[Data items]
● ● ● ● ● ● ●

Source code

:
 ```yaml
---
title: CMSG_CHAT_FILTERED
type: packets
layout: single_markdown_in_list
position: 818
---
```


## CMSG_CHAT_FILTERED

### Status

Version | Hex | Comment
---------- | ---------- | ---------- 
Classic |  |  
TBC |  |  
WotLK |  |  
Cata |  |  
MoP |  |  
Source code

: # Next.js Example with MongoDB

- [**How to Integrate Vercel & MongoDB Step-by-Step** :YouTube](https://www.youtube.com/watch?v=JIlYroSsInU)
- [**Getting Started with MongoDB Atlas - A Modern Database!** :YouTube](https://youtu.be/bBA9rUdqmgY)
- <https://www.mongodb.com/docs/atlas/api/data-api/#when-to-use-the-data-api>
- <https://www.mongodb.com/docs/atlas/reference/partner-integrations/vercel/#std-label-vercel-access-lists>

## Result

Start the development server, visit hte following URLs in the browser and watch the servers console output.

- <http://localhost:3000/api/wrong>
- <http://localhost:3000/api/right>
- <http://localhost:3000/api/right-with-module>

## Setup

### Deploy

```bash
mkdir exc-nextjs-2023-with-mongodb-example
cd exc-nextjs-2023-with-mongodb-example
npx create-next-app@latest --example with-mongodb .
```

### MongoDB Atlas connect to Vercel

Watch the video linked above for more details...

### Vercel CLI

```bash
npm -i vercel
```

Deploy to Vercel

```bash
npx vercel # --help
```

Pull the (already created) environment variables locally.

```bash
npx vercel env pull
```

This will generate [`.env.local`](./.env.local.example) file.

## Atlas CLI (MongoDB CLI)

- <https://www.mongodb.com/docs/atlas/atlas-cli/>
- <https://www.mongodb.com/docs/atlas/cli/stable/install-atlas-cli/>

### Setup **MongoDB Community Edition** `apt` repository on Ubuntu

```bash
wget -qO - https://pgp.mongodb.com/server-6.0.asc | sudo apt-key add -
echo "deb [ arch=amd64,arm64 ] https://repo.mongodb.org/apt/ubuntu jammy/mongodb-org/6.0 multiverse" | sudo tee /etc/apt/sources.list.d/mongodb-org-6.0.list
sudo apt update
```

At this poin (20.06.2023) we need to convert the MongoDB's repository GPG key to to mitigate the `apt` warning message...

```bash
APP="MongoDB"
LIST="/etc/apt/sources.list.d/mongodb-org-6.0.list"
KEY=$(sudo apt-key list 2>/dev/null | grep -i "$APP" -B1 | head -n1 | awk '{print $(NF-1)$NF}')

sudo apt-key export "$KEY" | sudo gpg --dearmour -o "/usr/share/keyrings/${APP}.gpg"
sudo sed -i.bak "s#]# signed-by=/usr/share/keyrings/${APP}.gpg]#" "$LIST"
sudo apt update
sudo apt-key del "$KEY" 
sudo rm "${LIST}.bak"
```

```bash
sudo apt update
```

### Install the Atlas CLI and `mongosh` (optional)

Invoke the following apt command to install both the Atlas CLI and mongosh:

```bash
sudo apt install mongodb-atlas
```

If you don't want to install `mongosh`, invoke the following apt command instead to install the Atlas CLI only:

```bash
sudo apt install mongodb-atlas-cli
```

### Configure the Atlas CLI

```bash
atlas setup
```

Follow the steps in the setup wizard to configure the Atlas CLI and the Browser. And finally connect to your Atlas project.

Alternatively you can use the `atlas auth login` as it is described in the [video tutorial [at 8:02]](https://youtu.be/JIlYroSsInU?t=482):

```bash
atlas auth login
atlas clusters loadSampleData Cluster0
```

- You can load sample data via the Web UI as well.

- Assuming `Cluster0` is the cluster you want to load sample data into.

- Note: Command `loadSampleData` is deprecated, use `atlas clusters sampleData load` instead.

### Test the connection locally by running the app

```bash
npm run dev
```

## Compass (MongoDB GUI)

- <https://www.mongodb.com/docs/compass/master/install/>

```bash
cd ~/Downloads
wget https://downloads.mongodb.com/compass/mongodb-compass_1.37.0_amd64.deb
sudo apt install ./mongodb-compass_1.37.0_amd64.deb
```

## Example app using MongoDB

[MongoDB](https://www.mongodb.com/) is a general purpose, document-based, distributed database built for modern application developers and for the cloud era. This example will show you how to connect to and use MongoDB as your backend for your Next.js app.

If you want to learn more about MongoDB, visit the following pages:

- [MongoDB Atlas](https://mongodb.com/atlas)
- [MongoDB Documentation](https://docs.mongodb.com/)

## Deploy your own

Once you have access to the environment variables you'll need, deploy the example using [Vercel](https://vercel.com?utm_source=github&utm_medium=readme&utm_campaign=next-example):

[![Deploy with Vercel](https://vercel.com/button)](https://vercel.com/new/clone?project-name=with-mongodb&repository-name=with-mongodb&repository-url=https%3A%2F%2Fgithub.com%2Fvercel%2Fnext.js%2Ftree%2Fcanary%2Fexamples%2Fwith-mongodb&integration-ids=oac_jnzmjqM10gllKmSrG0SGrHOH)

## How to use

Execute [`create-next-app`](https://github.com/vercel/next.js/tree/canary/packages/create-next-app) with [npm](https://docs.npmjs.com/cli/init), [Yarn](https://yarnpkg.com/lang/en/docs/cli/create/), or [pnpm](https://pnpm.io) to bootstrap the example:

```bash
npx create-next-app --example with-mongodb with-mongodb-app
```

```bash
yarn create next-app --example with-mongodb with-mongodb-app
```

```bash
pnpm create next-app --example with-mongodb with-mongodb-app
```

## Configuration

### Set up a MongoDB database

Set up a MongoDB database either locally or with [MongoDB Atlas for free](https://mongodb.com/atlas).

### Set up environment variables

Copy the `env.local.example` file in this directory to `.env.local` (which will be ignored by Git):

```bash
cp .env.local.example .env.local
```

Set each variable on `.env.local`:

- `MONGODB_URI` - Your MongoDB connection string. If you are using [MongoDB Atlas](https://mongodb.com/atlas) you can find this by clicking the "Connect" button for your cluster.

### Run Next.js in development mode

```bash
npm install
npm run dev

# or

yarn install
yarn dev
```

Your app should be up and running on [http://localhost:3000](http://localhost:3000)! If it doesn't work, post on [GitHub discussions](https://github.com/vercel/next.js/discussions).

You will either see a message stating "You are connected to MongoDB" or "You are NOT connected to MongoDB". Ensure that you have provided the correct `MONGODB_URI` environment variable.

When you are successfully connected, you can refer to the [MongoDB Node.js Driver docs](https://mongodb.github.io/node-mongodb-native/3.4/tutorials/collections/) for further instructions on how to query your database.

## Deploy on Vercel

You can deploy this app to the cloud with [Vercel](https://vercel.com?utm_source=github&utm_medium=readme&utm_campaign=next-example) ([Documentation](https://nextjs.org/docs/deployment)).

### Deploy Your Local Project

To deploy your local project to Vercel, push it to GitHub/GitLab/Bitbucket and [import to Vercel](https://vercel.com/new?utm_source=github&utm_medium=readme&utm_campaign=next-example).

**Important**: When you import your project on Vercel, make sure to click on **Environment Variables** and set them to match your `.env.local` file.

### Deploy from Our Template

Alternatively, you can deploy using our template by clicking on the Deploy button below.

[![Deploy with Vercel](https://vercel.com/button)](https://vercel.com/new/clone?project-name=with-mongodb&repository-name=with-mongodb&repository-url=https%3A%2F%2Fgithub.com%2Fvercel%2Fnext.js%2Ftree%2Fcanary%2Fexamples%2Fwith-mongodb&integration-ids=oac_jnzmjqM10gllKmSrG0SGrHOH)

● ● ● ● ● ● ●

## TO DO
An exact copy of all the records is the only acceptable answer.

## RESPONSE AREA
Source code

:
 ```yaml
---
title: CMSG_CHAT_FILTERED
type: packets
layout: single_markdown_in_list
position: 818
---
```


## CMSG_CHAT_FILTERED

### Status

Version | Hex | Comment
---------- | ---------- | ---------- 
Classic |  |  
TBC |  |  
WotLK |  |  
Cata |  |  
MoP |  |  
Source code

: # Next.js Example with MongoDB

- [**How to Integrate Vercel & MongoDB Step-by-Step** :YouTube](https://www.youtube.com/watch?v=JIlYroSsInU)
- [**Getting Started with MongoDB Atlas - A Modern Database!** :YouTube](https://youtu.be/bBA9rUdqmgY)
- <https://www.mongodb.com/docs/atlas/api/data-api/#when-to-use-the-data-api>
- <https://www.mongodb.com/docs/atlas/reference/partner-integrations/vercel/#std-label-vercel-access-lists>

## Result

Start the development server, visit hte following URLs in the browser and watch the servers console output.

- <http://localhost:3000/api/wrong>
- <http://localhost:3000/api/right>
- <http://localhost:3000/api/right-with-module>

## Setup

### Deploy

```bash
mkdir exc-nextjs-2023-with-mongodb-example
cd exc-nextjs-2023-with-mongodb-example
npx create-next-app@latest --example with-mongodb .
```

### MongoDB Atlas connect to Vercel

Watch the video linked above for more details...

### Vercel CLI

```bash
npm -i vercel
```

Deploy to Vercel

```bash
npx vercel # --help
```

Pull the (already created) environment variables locally.

```bash
npx vercel env pull
```

This will generate [`.env.local`](./.env.local.example) file.

## Atlas CLI (MongoDB CLI)

- <https://www.mongodb.com/docs/atlas/atlas-cli/>
- <https://www.mongodb.com/docs/atlas/cli/stable/install-atlas-cli/>

### Setup **MongoDB Community Edition** `apt` repository on Ubuntu

```bash
wget -qO - https://pgp.mongodb.com/server-6.0.asc | sudo apt-key add -
echo "deb [ arch=amd64,arm64 ] https://repo.mongodb.org/apt/ubuntu jammy/mongodb-org/6.0 multiverse" | sudo tee /etc/apt/sources.list.d/mongodb-org-6.0.list
sudo apt update
```

At this poin (20.06.2023) we need to convert the MongoDB's repository GPG key to to mitigate the `apt` warning message...

```bash
APP="MongoDB"
LIST="/etc/apt/sources.list.d/mongodb-org-6.0.list"
KEY=$(sudo apt-key list 2>/dev/null | grep -i "$APP" -B1 | head -n1 | awk '{print $(NF-1)$NF}')

sudo apt-key export "$KEY" | sudo gpg --dearmour -o "/usr/share/keyrings/${APP}.gpg"
sudo sed -i.bak "s#]# signed-by=/usr/share/keyrings/${APP}.gpg]#" "$LIST"
sudo apt update
sudo apt-key del "$KEY" 
sudo rm "${LIST}.bak"
```

```bash
sudo apt update
```

### Install the Atlas CLI and `mongosh` (optional)

Invoke the following apt command to install both the Atlas CLI and mongosh:

```bash
sudo apt install mongodb-atlas
```

If you don't want to install `mongosh`, invoke the following apt command instead to install the Atlas CLI only:

```bash
sudo apt install mongodb-atlas-cli
```

### Configure the Atlas CLI

```bash
atlas setup
```

Follow the steps in the setup wizard to configure the Atlas CLI and the Browser. And finally connect to your Atlas project.

Alternatively you can use the `atlas auth login` as it is described in the [video tutorial [at 8:02]](https://youtu.be/JIlYroSsInU?t=482):

```bash
atlas auth login
atlas clusters loadSampleData Cluster0
```

- You can load sample data via the Web UI as well.

- Assuming `Cluster0` is the cluster you want to load sample data into.

- Note: Command `loadSampleData` is deprecated, use `atlas clusters sampleData load` instead.

### Test the connection locally by running the app

```bash
npm run dev
```

## Compass (MongoDB GUI)

- <https://www.mongodb.com/docs/compass/master/install/>

```bash
cd ~/Downloads
wget https://downloads.mongodb.com/compass/mongodb-compass_1.37.0_amd64.deb
sudo apt install ./mongodb-compass_1.37.0_amd64.deb
```

## Example app using MongoDB

[MongoDB](https://www.mongodb.com/) is a general purpose, document-based, distributed database built for modern application developers and for the cloud era. This example will show you how to connect to and use MongoDB as your backend for your Next.js app.

If you want to learn more about MongoDB, visit the following pages:

- [MongoDB Atlas](https://mongodb.com/atlas)
- [MongoDB Documentation](https://docs.mongodb.com/)

## Deploy your own

Once you have access to the environment variables you'll need, deploy the example using [Vercel](https://vercel.com?utm_source=github&utm_medium=readme&utm_campaign=next-example):

[![Deploy with Vercel](https://vercel.com/button)](https://vercel.com/new/clone?project-name=with-mongodb&repository-name=with-mongodb&repository-url=https%3A%2F%2Fgithub.com%2Fvercel%2Fnext.js%2Ftree%2Fcanary%2Fexamples%2Fwith-mongodb&integration-ids=oac_jnzmjqM10gllKmSrG0SGrHOH)

## How to use

Execute [`create-next-app`](https://github.com/vercel/next.js/tree/canary/packages/create-next-app) with [npm](https://docs.npmjs.com/cli/init), [Yarn](https://yarnpkg.com/lang/en/docs/cli/create/), or [pnpm](https://pnpm.io) to bootstrap the example:

```bash
npx create-next-app --example with-mongodb with-mongodb-app
```

```bash
yarn create next-app --example with-mongodb with-mongodb-app
```

```bash
pnpm create next-app --example with-mongodb with-mongodb-app
```

## Configuration

### Set up a MongoDB database

Set up a MongoDB database either locally or with [MongoDB Atlas for free](https://mongodb.com/atlas).

### Set up environment variables

Copy the `env.local.example` file in this directory to `.env.local` (which will be ignored by Git):

```bash
cp .env.local.example .env.local
```

Set each variable on `.env.local`:

- `MONGODB_URI` - Your MongoDB connection string. If you are using [MongoDB Atlas](https://mongodb.com/atlas) you can find this by clicking the "Connect" button for your cluster.

### Run Next.js in development mode

```bash
npm install
npm run dev

# or

yarn install
yarn dev
```

Your app should be up and running on [http://localhost:3000](http://localhost:3000)! If it doesn't work, post on [GitHub discussions](https://github.com/vercel/next.js/discussions).

You will either see a message stating "You are connected to MongoDB" or "You are NOT connected to MongoDB". Ensure that you have provided the correct `MONGODB_URI` environment variable.

When you are successfully connected, you can refer to the [MongoDB Node.js Driver docs](https://mongodb.github.io/node-mongodb-native/3.4/tutorials/collections/) for further instructions on how to query your database.

## Deploy on Vercel

You can deploy this app to the cloud with [Vercel](https://vercel.com?utm_source=github&utm_medium=readme&utm_campaign=next-example) ([Documentation](https://nextjs.org/docs/deployment)).

### Deploy Your Local Project

To deploy your local project to Vercel, push it to GitHub/GitLab/Bitbucket and [import to Vercel](https://vercel.com/new?utm_source=github&utm_medium=readme&utm_campaign=next-example).

**Important**: When you import your project on Vercel, make sure to click on **Environment Variables** and set them to match your `.env.local` file.

### Deploy from Our Template

Alternatively, you can deploy using our template by clicking on the Deploy button below.

[![Deploy with Vercel](https://vercel.com/button)](https://vercel.com/new/clone?project-name=with-mongodb&repository-name=with-mongodb&repository-url=https%3A%2F%2Fgithub.com%2Fvercel%2Fnext.js%2Ftree%2Fcanary%2Fexamples%2Fwith-mongodb&integration-ids=oac_jnzmjqM10gllKmSrG0SGrHOH)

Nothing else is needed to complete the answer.